Exercise: Which lines of the data contain the string "GoogleSQL"? Copy every one.

Study material:
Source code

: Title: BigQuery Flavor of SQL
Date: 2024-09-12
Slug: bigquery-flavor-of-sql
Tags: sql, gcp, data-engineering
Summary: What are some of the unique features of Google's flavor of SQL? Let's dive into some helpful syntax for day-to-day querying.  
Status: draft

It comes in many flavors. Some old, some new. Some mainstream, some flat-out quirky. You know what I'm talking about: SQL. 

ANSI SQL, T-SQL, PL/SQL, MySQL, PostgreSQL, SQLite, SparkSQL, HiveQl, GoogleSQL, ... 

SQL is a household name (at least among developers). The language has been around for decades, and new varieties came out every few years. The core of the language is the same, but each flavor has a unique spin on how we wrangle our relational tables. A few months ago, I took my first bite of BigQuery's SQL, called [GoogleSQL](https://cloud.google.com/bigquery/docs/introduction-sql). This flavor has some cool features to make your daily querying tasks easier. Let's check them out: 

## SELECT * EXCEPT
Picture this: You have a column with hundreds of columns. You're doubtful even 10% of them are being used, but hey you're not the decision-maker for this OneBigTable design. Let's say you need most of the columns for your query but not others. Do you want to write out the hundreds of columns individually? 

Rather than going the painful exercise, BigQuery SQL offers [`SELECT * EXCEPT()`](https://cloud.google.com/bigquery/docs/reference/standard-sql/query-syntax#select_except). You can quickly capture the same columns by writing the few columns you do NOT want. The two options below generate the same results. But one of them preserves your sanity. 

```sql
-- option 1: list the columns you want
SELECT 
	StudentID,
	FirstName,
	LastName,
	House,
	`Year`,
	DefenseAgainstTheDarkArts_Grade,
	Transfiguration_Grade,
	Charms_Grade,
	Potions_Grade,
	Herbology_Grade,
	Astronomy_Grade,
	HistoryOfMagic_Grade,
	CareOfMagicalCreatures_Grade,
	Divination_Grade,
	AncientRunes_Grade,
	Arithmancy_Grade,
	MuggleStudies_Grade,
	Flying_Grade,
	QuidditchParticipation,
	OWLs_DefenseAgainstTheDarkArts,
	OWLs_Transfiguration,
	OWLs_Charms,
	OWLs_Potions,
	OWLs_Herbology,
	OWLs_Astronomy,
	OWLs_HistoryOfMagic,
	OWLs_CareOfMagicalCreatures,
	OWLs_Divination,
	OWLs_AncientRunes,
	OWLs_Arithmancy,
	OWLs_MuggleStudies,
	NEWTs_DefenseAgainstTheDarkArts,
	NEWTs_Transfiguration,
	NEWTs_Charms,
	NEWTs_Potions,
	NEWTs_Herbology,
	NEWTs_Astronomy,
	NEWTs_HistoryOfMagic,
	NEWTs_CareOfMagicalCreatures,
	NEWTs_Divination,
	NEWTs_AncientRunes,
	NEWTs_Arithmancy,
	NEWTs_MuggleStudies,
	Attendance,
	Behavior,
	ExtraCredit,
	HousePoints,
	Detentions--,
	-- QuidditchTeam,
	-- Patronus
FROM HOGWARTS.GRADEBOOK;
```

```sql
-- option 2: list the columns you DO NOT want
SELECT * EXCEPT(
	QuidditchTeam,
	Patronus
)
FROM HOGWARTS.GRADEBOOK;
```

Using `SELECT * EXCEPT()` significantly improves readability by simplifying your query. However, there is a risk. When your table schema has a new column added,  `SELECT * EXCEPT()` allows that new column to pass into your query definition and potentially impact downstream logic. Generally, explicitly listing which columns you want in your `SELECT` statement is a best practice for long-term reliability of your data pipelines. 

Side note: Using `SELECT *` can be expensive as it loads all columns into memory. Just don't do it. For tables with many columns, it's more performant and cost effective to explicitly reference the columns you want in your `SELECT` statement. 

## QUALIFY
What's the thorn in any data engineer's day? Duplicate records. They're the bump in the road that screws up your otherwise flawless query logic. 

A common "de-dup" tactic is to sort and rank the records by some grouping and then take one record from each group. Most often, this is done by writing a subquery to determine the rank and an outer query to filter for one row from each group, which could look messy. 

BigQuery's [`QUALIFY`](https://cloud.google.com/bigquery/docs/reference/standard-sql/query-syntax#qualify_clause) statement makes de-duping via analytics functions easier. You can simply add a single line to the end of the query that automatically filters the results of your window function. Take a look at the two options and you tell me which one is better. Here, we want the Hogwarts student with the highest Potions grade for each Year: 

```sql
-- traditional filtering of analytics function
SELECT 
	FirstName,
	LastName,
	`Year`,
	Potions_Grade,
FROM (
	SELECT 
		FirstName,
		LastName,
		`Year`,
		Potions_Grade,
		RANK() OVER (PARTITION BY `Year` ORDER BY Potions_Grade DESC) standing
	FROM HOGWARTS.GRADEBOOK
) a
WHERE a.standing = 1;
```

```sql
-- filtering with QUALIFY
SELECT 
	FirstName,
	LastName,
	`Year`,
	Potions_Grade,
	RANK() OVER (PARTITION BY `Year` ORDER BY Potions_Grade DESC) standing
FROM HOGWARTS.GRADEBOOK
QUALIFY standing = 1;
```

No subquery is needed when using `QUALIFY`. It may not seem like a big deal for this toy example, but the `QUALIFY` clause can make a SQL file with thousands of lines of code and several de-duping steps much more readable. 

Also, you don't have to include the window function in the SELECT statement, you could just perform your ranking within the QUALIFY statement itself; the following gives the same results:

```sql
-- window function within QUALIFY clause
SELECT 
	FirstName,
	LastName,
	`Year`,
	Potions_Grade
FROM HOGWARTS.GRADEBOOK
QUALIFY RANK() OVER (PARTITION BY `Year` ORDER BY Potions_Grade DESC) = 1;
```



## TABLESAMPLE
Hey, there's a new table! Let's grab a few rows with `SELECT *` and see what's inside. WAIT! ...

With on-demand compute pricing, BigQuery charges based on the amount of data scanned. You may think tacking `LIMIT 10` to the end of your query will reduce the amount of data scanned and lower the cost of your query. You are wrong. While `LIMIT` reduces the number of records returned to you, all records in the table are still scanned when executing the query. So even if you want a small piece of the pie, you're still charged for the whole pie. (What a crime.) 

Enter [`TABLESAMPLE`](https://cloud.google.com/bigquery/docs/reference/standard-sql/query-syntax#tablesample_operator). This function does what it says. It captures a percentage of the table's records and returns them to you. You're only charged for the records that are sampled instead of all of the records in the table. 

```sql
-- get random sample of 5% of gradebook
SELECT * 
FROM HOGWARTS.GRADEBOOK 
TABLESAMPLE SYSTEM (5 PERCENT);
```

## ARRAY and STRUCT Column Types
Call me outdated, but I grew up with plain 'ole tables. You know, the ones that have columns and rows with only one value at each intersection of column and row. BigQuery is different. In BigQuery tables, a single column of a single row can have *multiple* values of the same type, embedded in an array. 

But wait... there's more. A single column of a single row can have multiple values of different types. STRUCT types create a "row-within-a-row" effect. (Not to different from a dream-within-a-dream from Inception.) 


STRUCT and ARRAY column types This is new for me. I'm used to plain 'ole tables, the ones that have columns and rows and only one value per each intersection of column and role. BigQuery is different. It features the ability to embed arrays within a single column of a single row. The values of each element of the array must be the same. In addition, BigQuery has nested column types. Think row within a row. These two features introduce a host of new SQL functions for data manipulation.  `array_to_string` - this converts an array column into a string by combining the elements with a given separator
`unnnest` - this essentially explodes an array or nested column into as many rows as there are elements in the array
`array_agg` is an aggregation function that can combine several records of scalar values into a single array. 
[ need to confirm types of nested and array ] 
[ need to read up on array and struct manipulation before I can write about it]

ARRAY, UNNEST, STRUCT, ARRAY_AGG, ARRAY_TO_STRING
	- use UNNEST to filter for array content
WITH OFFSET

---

Answer to this problem:
ANSI SQL, T-SQL, PL/SQL, MySQL, PostgreSQL, SQLite, SparkSQL, HiveQl, GoogleSQL, ... 
SQL is a household name (at least among developers). The language has been around for decades, and new varieties came out every few years. The core of the language is the same, but each flavor has a unique spin on how we wrangle our relational tables. A few months ago, I took my first bite of BigQuery's SQL, called [GoogleSQL](https://cloud.google.com/bigquery/docs/introduction-sql). This flavor has some cool features to make your daily querying tasks easier. Let's check them out: 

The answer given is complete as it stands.